Nanbeige4.1-3B: A Small General Model for Reasoning and Agentic Tasks
Nanbeige4.1-3B is an enhanced 3 billion parameter model, developed by Chen Yang et al., that significantly improves upon its predecessor, Nanbeige4-3B-Thinking-2511, through supervised fine-tuning (SFT) and reinforcement learning (RL). This model demonstrates that compact architectures can achieve high performance across multiple critical areas.
Key Capabilities and Differentiators
- Strong Reasoning: Nanbeige4.1-3B is adept at solving complex, multi-step problems, consistently producing correct answers on challenging benchmarks like LiveCodeBench-Pro, IMO-Answer-Bench, and AIME 2026 I. It significantly outperforms same-scale models and even larger models like Qwen3-30B-A3B and Qwen3-32B in various code, math, and science reasoning tasks.
- Robust Preference Alignment: The model exhibits solid alignment performance, surpassing not only same-scale competitors (e.g., Qwen3-4B-2507) but also substantially larger models (e.g., Qwen3-30B-A3B) on benchmarks such as Arena-Hard-v2 and Multi-Challenge.

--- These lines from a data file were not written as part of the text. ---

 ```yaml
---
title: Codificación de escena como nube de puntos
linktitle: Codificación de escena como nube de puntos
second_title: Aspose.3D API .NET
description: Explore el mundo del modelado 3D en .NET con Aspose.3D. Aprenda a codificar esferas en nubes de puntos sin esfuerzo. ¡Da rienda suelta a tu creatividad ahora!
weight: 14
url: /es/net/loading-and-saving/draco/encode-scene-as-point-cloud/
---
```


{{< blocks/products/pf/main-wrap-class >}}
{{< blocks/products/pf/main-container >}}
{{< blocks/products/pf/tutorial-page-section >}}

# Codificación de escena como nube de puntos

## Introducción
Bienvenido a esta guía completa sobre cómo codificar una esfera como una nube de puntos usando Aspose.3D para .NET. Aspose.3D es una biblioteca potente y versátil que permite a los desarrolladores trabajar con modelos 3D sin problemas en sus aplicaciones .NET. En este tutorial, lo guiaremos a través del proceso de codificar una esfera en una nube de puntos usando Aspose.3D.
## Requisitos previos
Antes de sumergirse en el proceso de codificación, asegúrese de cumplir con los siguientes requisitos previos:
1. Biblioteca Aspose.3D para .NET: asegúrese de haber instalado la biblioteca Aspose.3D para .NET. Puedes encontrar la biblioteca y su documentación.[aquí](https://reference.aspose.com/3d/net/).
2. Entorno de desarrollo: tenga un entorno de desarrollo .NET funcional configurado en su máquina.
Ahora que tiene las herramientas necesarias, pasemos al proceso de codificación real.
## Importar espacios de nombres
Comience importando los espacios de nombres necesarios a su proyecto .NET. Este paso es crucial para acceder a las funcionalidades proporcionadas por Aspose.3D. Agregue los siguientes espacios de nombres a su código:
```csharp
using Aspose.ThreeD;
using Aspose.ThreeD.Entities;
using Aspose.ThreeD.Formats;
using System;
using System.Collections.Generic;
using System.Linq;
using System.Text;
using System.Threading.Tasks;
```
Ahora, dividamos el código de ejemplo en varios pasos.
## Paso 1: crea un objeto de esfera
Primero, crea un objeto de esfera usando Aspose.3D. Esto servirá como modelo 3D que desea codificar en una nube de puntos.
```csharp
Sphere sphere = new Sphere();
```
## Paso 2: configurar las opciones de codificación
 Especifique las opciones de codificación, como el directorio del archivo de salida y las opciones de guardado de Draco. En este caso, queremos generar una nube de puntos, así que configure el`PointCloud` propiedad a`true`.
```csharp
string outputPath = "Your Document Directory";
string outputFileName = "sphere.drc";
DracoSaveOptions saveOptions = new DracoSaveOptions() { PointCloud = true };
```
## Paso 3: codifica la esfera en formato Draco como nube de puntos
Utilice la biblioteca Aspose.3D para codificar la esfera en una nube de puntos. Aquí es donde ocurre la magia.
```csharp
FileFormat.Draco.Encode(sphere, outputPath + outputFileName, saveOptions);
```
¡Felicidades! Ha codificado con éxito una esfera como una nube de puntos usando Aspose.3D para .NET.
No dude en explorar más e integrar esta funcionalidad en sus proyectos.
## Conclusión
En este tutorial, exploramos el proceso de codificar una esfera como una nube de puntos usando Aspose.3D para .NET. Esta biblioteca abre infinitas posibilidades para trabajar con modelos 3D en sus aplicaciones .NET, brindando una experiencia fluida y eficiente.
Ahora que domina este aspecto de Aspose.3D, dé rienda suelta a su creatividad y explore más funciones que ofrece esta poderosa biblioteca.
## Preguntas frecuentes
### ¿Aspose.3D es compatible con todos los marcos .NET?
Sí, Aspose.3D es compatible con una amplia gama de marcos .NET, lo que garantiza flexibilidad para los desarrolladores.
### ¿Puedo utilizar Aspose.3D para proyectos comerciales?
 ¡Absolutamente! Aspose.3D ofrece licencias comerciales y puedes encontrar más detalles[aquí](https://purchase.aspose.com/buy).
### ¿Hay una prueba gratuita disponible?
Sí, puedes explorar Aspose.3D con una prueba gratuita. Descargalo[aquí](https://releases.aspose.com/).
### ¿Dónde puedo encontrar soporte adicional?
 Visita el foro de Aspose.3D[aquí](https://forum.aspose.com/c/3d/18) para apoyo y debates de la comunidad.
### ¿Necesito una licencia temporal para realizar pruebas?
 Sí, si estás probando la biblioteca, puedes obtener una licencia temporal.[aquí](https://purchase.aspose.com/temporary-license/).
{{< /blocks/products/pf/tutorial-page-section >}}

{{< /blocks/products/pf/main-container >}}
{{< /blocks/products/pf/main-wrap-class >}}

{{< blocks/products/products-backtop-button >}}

- Advanced Agentic Capability: Uniquely for a small general model, Nanbeige4.1-3B natively supports deep-search tasks and can reliably sustain complex problem-solving involving over 500 rounds of tool invocations. This capability fills a notable gap, as most small models are typically optimized for either general reasoning or agentic scenarios, but rarely both.
Performance Highlights
Nanbeige4.1-3B shows superior performance across general reasoning and deep-search benchmarks. For instance, it achieves 76.9 on Live-Code-Bench-V6 (compared to 66.0 for Qwen3-30B-A3B-2507) and 87.40 on AIME 2026 I (compared to 87.30 for Qwen3-30B-A3B). In deep-search tasks, it scores 75 on xBench-DeepSearch-2505, significantly outperforming other small foundation models like Qwen3-4B-2507 (34) and even competing with specialized small agents.
Limitations
While safety is emphasized during training, the probabilistic nature and size of the model mean it may occasionally generate unexpected or harmful content. Users are advised to exercise caution and not propagate such outputs.